*Assigned task*
The entries must be repeated verbatim, and their images left out.

○ ○ ○ ○ ○

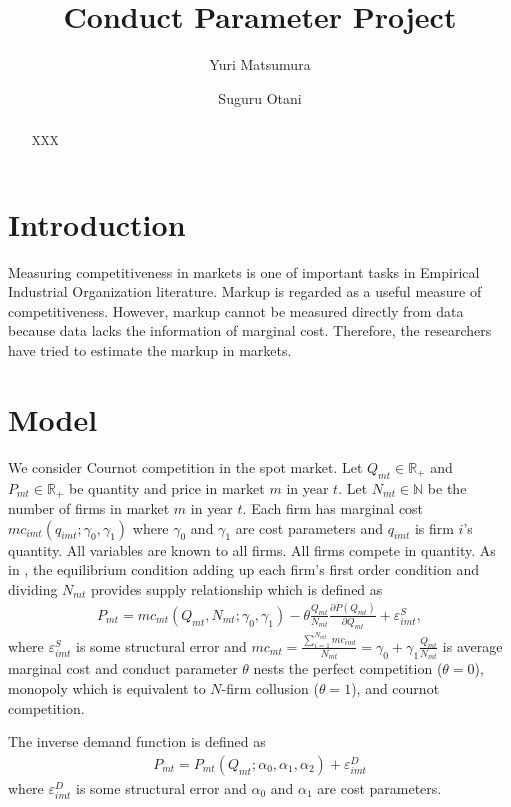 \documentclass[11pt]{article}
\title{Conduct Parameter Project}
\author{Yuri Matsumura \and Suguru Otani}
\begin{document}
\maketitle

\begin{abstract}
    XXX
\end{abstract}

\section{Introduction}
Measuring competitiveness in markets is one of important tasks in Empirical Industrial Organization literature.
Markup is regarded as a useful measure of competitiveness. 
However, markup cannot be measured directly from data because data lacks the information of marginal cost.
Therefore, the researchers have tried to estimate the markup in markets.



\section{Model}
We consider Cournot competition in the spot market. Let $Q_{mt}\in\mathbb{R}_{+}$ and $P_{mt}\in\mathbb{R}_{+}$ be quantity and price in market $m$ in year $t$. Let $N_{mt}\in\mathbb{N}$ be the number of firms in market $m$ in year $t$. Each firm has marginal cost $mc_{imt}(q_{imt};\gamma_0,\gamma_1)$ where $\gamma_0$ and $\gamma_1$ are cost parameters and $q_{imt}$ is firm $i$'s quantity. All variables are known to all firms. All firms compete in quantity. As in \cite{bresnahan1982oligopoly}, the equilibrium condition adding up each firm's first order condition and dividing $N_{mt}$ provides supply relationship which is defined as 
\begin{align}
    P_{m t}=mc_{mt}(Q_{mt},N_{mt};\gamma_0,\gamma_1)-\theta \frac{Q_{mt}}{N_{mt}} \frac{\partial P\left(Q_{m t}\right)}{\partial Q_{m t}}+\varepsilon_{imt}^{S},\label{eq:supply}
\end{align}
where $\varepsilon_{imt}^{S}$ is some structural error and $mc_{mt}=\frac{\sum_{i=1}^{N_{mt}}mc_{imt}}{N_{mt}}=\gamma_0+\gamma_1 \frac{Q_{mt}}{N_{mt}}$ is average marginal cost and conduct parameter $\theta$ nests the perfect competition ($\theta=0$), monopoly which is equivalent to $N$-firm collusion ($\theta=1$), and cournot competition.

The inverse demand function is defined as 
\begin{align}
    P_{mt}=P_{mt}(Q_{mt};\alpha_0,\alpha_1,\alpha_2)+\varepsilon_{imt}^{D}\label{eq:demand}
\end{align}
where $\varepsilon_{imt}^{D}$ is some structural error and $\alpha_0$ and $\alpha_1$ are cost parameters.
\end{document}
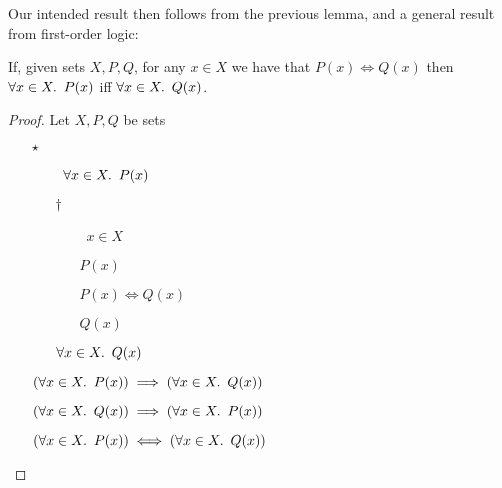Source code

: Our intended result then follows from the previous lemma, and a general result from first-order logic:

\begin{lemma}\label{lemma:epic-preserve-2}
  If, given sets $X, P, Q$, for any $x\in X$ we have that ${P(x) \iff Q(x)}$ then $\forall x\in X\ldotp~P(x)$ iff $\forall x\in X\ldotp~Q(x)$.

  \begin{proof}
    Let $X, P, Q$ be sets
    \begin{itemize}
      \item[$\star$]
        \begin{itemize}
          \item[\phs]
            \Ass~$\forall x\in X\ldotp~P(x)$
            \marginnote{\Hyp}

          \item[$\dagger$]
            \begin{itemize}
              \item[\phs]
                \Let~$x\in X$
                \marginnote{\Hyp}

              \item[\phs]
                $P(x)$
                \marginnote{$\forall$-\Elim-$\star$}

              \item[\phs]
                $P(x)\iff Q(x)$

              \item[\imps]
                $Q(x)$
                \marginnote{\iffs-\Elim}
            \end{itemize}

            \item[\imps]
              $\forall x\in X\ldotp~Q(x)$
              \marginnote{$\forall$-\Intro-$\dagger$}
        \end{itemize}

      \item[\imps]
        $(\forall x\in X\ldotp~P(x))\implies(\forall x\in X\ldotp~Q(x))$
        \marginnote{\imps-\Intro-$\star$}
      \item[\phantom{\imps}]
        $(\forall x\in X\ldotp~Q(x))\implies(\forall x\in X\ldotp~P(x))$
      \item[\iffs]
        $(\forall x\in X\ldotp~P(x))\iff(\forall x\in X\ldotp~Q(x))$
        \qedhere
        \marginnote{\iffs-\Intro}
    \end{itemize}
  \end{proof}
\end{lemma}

○ ○ ○ ○ ○

*Exercise response*
 \documentclass[11pt]{article}
\title{Conduct Parameter Project}
\author{Yuri Matsumura \and Suguru Otani}
\begin{document}
\maketitle

\begin{abstract}
    XXX
\end{abstract}

\section{Introduction}
Measuring competitiveness in markets is one of important tasks in Empirical Industrial Organization literature.
Markup is regarded as a useful measure of competitiveness. 
However, markup cannot be measured directly from data because data lacks the information of marginal cost.
Therefore, the researchers have tried to estimate the markup in markets.



\section{Model}
We consider Cournot competition in the spot market. Let $Q_{mt}\in\mathbb{R}_{+}$ and $P_{mt}\in\mathbb{R}_{+}$ be quantity and price in market $m$ in year $t$. Let $N_{mt}\in\mathbb{N}$ be the number of firms in market $m$ in year $t$. Each firm has marginal cost $mc_{imt}(q_{imt};\gamma_0,\gamma_1)$ where $\gamma_0$ and $\gamma_1$ are cost parameters and $q_{imt}$ is firm $i$'s quantity. All variables are known to all firms. All firms compete in quantity. As in \cite{bresnahan1982oligopoly}, the equilibrium condition adding up each firm's first order condition and dividing $N_{mt}$ provides supply relationship which is defined as 
\begin{align}
    P_{m t}=mc_{mt}(Q_{mt},N_{mt};\gamma_0,\gamma_1)-\theta \frac{Q_{mt}}{N_{mt}} \frac{\partial P\left(Q_{m t}\right)}{\partial Q_{m t}}+\varepsilon_{imt}^{S},\label{eq:supply}
\end{align}
where $\varepsilon_{imt}^{S}$ is some structural error and $mc_{mt}=\frac{\sum_{i=1}^{N_{mt}}mc_{imt}}{N_{mt}}=\gamma_0+\gamma_1 \frac{Q_{mt}}{N_{mt}}$ is average marginal cost and conduct parameter $\theta$ nests the perfect competition ($\theta=0$), monopoly which is equivalent to $N$-firm collusion ($\theta=1$), and cournot competition.

The inverse demand function is defined as 
\begin{align}
    P_{mt}=P_{mt}(Q_{mt};\alpha_0,\alpha_1,\alpha_2)+\varepsilon_{imt}^{D}\label{eq:demand}
\end{align}
where $\varepsilon_{imt}^{D}$ is some structural error and $\alpha_0$ and $\alpha_1$ are cost parameters.
\end{document}
Source code

: Our intended result then follows from the previous lemma, and a general result from first-order logic:

\begin{lemma}\label{lemma:epic-preserve-2}
  If, given sets $X, P, Q$, for any $x\in X$ we have that ${P(x) \iff Q(x)}$ then $\forall x\in X\ldotp~P(x)$ iff $\forall x\in X\ldotp~Q(x)$.

  \begin{proof}
    Let $X, P, Q$ be sets
    \begin{itemize}
      \item[$\star$]
        \begin{itemize}
          \item[\phs]
            \Ass~$\forall x\in X\ldotp~P(x)$
            \marginnote{\Hyp}

          \item[$\dagger$]
            \begin{itemize}
              \item[\phs]
                \Let~$x\in X$
                \marginnote{\Hyp}

              \item[\phs]
                $P(x)$
                \marginnote{$\forall$-\Elim-$\star$}

              \item[\phs]
                $P(x)\iff Q(x)$

              \item[\imps]
                $Q(x)$
                \marginnote{\iffs-\Elim}
            \end{itemize}

            \item[\imps]
              $\forall x\in X\ldotp~Q(x)$
              \marginnote{$\forall$-\Intro-$\dagger$}
        \end{itemize}

      \item[\imps]
        $(\forall x\in X\ldotp~P(x))\implies(\forall x\in X\ldotp~Q(x))$
        \marginnote{\imps-\Intro-$\star$}
      \item[\phantom{\imps}]
        $(\forall x\in X\ldotp~Q(x))\implies(\forall x\in X\ldotp~P(x))$
      \item[\iffs]
        $(\forall x\in X\ldotp~P(x))\iff(\forall x\in X\ldotp~Q(x))$
        \qedhere
        \marginnote{\iffs-\Intro}
    \end{itemize}
  \end{proof}
\end{lemma}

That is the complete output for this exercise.